Skills carry context load sequences. This is the part that doesn’t appear in most harness architecture writing, because most harness architecture writing describes the structure, not the content of what gets loaded. Each skill defines not just what it does but what it reads before doing it. /competitor-digest fetches RSS and web content, but before that it reads the competitor roster file. /source-products reads the category state and compliance reports before generating anything. The skill is the unit that packages “what the model needs to know” alongside “what the model needs to do.” Separate them and the skill degrades.

Building this has made one thing clear: almost all meaningful output improvements in this system came from getting context right, not from adjusting the generation step. Which files to maintain, what the skill context loads actually cover, how the memory system surfaces the right knowledge at the right time. Get that right and the generation step is almost easy. Get it wrong and no amount of prompt iteration recovers it.

Layer 5: Logic and interaction

Two mechanisms: human gates and workflow state.

The human gate structure follows three tiers. File reads, searches, and writes within a skill’s own domain require no gate. External integrations, web access, and shared state edits are logged and type-gated. Publishing to LinkedIn or X, executing purchases, sending supplier communications, modifying agent definitions: always human confirmation, no exceptions.

The third tier is what matters architecturally. Not because the other actions are low-stakes, but because Tier 3 defines where the system boundary is. Everything inside that boundary is automated. Everything across it requires a human decision. Making the boundary explicit and enforced, rather than assumed, is the difference between a system you trust and one you supervise.

Workflow state lives at tasks/ across all four workstreams, supplemented by 12-operations/harness/workflow-state/active/ for multi-phase tasks spanning sessions. The task board is not a to-do list. It’s the state machine for the system: what’s in-flight, what’s blocked, what environment a task requires, which agent is responsible. When a session starts, the state machine tells it where work actually is, not where the last conversation left off.

Conflating conversation state with workflow state is one of the more expensive mistakes in production agentic systems. The conversation transcript records what was said. It doesn’t record whether the supplier message was sent before the crash or after, whether the Shopify draft was created or only planned, whether resuming from the apparent stopping point will duplicate an action. The task board and workflow state files are what make a session crash a recoverable event rather than a lost-work event.
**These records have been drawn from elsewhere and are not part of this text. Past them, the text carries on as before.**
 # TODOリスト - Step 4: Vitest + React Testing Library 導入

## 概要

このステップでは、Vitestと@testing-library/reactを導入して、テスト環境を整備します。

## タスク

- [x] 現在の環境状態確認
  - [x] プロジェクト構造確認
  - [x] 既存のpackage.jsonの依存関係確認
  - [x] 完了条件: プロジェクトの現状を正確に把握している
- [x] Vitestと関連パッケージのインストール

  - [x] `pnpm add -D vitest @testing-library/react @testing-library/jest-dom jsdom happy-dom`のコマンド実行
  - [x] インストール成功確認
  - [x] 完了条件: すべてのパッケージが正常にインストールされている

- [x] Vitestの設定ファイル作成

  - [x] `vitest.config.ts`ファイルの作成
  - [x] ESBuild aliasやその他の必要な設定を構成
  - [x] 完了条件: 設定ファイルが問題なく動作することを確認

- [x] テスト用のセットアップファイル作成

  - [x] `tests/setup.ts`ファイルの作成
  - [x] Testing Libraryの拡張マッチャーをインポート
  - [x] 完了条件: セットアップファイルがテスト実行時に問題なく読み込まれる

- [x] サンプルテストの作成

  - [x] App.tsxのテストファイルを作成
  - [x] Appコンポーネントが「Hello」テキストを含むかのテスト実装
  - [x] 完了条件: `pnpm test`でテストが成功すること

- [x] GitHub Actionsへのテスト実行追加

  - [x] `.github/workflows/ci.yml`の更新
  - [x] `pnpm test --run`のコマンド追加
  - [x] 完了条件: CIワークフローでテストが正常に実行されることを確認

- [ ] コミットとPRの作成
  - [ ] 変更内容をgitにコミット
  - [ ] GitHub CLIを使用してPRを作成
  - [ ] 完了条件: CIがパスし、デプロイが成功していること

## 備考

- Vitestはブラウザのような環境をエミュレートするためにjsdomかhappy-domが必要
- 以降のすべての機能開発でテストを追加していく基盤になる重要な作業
What implementing this reveals

The five layers are real and all of them do work, but they are not equally weighted.

Context and memory management is where most of the engineering time went, and it’s where output quality is most sensitive to change. The causal path from “skill triggered” to “useful output” is longest in the context leg: what the skill loaded, what state files it read, what prior memory was available. Get that right and generation is almost automatic. Get it wrong and the session is usually a redo.

The research framing, “model is commodity, harness is the moat,” is correct but understates which part of the harness does the compounding. It’s not the orchestration logic or the permission tiers. Those are structural and can be replicated. It’s the accumulated precision of the context layer: state files calibrated to how the system actually works, skill context loads tuned to what each workflow actually needs, a memory system shaped by months of real sessions rather than anticipated ones.

You can copy the agent structure. You can replicate the permission tiers. The state files, the skill context sequences, the accumulated memory are built up through real use, calibrated to a specific domain, and they get more precise over time.

That’s what compounds. The context the agents work with, not the agents themselves.